For Those Having Trouble Sticking With a Flexitarian Diet

First the nicotine patch, now a bacon patch?

The Lempert Report

Strong Roots, an Irish vegetarian frozen food brand, has teamed up with our friend Oxford professor Charles Spence to develop an adhesive patch—similar concept as a nicotine patch—that claims to help curb cravings for bacon. 

Unlike a nicotine patch, which releases nicotine via transdermal means, the Strong Roots “meat patch” simply releases the odor of bacon after being scratched by the wearer.

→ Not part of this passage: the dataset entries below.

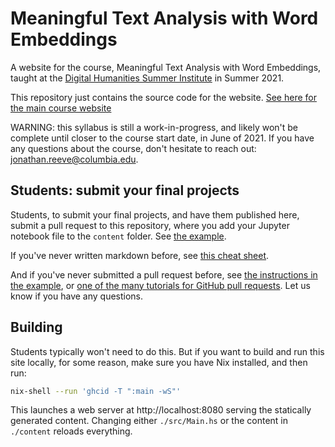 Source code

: # Meaningful Text Analysis with Word Embeddings

A website for the course, Meaningful Text Analysis with Word Embeddings, taught at the [Digital Humanities Summer Institute](https://dhsi.org/dhsi-2021-online-edition/) in Summer 2021. 

This repository just contains the source code for the website. [See here for the main course website](http://dhsi2021.jonreeve.com/)

WARNING: this syllabus is still a work-in-progress, and likely won't be complete until closer to the course start date, in June of 2021. If you have any questions about the course, don't hesitate to reach out: jonathan.reeve@columbia.edu.

## Students: submit your final projects

Students, to submit your final projects, and have them published here, submit a pull request to this repository, where you add your Jupyter notebook file to the `content` folder. See [the example](https://github.com/JonathanReeve/course-word-embeddings/blob/master/content/first-post.md). 

If you've never written markdown before, see [this cheat sheet](https://www.markdownguide.org/cheat-sheet). 

And if you've never submitted a pull request before, see [the instructions in the example](https://github.com/JonathanReeve/course-word-embeddings/blob/master/content/first-post.md), or [one of the many tutorials for GitHub pull requests](https://duckduckgo.com/?q=github+pull+request&ia=web). Let us know if you have any questions.

## Building

Students typically won't need to do this. But if you want to build and run this site locally, for some reason, make sure you have Nix installed, and then run:

```bash
nix-shell --run 'ghcid -T ":main -wS"'
```

This launches a web server at http://localhost:8080 serving the statically generated content. Changing either `./src/Main.hs` or the content in `./content` reloads everything.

A next generation of scratch and sniff, I suppose.

“Our sense of smell is strongly connected to our ability to taste; therefore, experiencing food related cues such as smelling a bacon aroma can lead us to imagine the act of eating that food,” says Spence. “Imagine eating enough bacon and you might find yourself sated."

The scratch-and-sniff patches, which are in a trial phase, are aimed at folks interested in experimenting with a plant-based diet, said Samuel Dennigan, the founder of Strong Roots. “Brits keen to adopt a vegetarian diet are about to get scientifically proven help to wean them off their love of meat,” he claims.  

The Telegraph interviewed Graham Innes, a meat eater from England, who stated that he had no confidence in the psychology behind the idea.

“I’m not going to be satisfied with a cheese sandwich when I can smell bacon coming from the patch—it might work for some, but it would never work for me,” he said. “If I can smell bacon, I’ll want to eat bacon. It’s very simple.”